<<<<
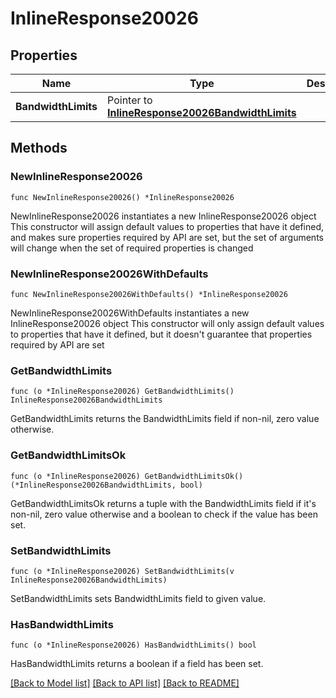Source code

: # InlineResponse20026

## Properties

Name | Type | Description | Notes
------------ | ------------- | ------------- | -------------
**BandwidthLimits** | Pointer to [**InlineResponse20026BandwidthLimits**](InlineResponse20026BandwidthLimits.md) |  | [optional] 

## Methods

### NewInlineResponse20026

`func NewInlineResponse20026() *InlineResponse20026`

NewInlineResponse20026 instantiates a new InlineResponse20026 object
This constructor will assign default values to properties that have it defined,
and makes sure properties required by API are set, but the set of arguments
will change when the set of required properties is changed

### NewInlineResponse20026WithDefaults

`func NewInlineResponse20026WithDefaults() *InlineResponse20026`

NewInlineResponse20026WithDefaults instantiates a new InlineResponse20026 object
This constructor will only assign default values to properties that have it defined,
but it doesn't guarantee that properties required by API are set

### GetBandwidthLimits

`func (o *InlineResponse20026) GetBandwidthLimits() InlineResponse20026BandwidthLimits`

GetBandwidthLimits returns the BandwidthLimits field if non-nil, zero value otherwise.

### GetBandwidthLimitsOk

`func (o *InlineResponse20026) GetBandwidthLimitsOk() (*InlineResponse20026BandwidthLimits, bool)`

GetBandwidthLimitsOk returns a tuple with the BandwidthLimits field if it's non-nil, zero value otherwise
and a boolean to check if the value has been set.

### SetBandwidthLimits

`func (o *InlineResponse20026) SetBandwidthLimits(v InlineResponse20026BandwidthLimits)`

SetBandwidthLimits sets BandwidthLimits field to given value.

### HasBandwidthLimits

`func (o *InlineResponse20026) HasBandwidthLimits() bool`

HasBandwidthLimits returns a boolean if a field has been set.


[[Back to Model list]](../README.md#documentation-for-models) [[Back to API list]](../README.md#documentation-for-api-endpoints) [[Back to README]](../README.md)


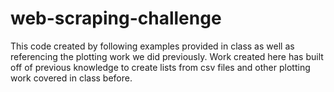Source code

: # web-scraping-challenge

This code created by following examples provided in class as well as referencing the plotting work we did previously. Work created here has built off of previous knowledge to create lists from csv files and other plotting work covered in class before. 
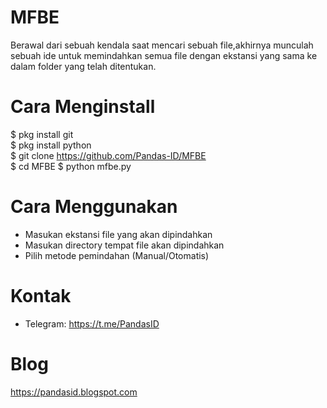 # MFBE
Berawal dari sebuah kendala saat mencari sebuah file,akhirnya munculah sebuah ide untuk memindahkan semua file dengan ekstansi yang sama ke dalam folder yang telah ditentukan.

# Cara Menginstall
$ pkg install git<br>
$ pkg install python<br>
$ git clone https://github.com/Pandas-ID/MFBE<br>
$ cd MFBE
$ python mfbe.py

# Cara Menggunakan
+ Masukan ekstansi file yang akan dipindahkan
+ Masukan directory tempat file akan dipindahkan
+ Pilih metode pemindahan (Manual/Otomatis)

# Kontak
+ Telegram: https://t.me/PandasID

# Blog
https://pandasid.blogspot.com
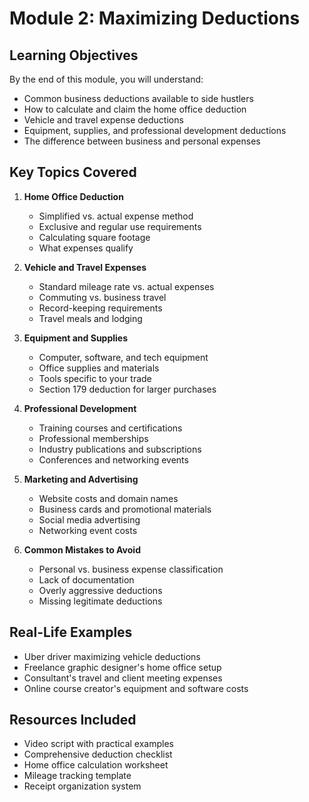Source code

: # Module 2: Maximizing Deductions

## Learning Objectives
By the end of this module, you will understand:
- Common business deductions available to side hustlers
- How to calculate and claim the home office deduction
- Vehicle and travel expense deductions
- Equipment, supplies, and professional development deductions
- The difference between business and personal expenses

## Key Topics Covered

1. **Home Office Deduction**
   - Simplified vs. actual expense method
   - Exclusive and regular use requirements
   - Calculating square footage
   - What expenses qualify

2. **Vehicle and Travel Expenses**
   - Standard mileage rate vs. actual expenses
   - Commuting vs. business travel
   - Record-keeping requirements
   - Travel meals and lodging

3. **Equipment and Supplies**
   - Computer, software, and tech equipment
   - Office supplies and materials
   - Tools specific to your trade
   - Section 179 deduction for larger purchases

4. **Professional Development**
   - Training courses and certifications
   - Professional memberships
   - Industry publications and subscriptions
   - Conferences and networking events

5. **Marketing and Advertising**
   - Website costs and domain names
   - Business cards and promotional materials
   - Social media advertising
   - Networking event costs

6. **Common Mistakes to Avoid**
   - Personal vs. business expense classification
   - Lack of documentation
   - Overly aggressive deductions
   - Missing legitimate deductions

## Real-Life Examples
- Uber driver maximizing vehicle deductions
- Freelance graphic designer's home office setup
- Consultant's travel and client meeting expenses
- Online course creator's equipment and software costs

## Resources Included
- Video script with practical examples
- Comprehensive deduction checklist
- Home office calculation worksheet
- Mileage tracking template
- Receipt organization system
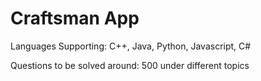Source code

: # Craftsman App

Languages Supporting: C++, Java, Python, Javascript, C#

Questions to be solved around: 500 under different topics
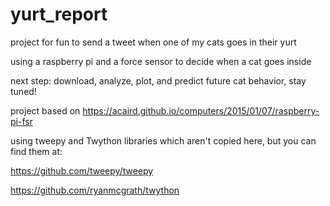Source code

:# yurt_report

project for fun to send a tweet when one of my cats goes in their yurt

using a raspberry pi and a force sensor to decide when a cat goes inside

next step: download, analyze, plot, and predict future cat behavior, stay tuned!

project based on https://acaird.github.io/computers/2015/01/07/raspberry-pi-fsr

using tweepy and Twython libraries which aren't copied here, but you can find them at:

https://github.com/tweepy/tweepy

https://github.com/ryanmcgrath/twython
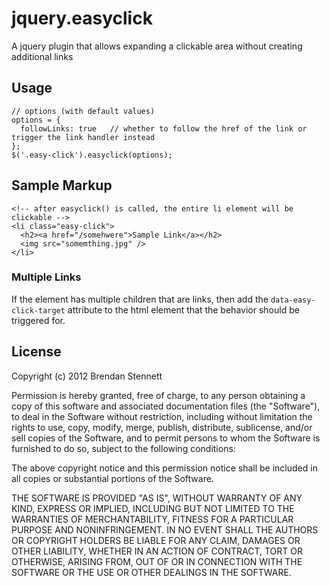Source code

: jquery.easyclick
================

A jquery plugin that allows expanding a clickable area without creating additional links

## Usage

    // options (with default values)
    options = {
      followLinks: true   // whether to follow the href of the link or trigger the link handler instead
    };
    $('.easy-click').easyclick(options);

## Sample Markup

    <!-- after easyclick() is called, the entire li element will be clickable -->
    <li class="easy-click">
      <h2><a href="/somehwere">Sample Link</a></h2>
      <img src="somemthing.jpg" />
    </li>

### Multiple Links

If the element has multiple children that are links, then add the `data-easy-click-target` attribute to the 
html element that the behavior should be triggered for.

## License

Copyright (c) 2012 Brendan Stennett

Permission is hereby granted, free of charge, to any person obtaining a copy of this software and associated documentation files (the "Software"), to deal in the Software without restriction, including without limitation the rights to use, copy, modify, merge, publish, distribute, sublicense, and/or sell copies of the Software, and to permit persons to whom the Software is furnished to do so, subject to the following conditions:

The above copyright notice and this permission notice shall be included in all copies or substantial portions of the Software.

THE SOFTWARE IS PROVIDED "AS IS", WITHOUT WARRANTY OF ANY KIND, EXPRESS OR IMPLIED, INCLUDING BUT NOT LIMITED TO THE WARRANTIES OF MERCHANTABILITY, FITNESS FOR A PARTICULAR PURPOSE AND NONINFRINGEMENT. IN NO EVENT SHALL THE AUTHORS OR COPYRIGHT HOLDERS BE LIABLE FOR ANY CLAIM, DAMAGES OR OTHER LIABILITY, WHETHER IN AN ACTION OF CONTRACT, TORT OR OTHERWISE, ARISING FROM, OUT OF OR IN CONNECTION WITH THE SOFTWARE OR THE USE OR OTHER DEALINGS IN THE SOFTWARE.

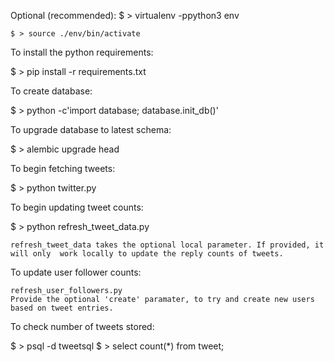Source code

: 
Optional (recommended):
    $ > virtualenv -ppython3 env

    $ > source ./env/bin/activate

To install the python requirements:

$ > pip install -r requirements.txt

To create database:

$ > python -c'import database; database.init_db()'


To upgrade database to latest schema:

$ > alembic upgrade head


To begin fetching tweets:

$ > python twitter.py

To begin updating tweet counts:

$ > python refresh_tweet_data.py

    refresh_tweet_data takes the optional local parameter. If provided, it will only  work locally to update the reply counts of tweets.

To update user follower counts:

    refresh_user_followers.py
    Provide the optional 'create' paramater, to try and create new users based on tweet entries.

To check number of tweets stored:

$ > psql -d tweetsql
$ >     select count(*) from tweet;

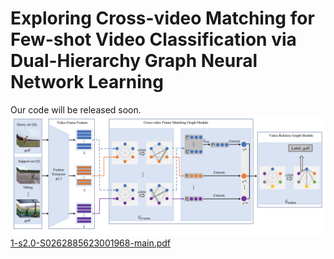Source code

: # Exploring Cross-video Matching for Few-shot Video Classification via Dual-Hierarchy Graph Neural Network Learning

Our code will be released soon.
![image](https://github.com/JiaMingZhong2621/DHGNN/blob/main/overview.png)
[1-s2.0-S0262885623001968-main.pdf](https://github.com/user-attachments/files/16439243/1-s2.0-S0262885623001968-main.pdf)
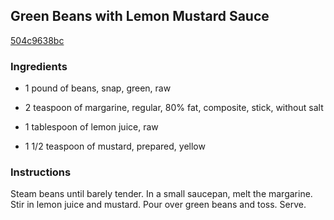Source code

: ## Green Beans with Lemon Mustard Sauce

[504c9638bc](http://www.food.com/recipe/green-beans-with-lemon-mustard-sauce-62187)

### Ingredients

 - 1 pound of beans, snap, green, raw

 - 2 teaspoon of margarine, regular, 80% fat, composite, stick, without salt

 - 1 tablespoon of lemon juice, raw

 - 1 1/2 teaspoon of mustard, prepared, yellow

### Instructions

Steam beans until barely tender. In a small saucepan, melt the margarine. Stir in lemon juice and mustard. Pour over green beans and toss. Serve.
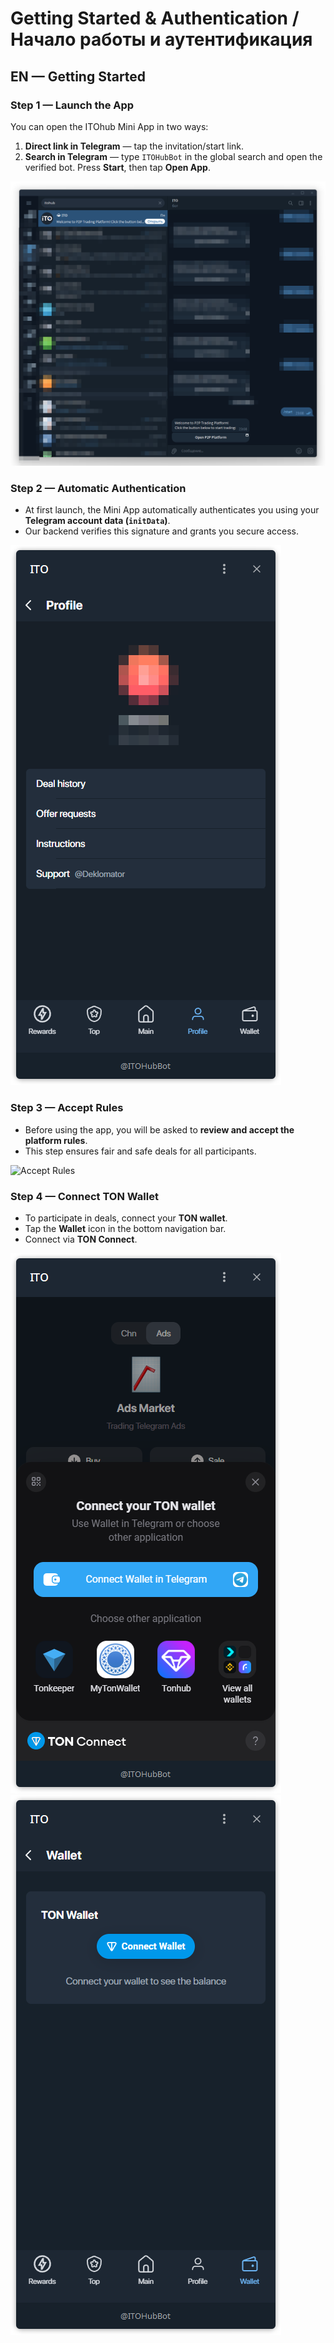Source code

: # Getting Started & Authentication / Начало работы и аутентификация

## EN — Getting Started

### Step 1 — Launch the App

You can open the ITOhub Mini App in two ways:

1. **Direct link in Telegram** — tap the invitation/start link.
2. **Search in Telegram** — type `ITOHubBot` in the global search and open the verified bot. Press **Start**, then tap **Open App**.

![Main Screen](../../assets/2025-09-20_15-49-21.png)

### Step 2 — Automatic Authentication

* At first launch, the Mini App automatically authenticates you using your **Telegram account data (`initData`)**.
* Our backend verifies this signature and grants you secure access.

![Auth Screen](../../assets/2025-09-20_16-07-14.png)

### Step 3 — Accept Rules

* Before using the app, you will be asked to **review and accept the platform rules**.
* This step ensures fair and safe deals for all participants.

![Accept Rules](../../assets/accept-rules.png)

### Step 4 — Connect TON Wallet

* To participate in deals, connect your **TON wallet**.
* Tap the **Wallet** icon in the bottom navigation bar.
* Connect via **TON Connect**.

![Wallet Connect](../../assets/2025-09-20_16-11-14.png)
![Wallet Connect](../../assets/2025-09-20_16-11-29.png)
>>>>
▶ **TASK DETAILS**
Could you work out how many lines of the data above contain the word "will"? Give only the number.

▶ **ANSWER TO THE PROBLEM**
8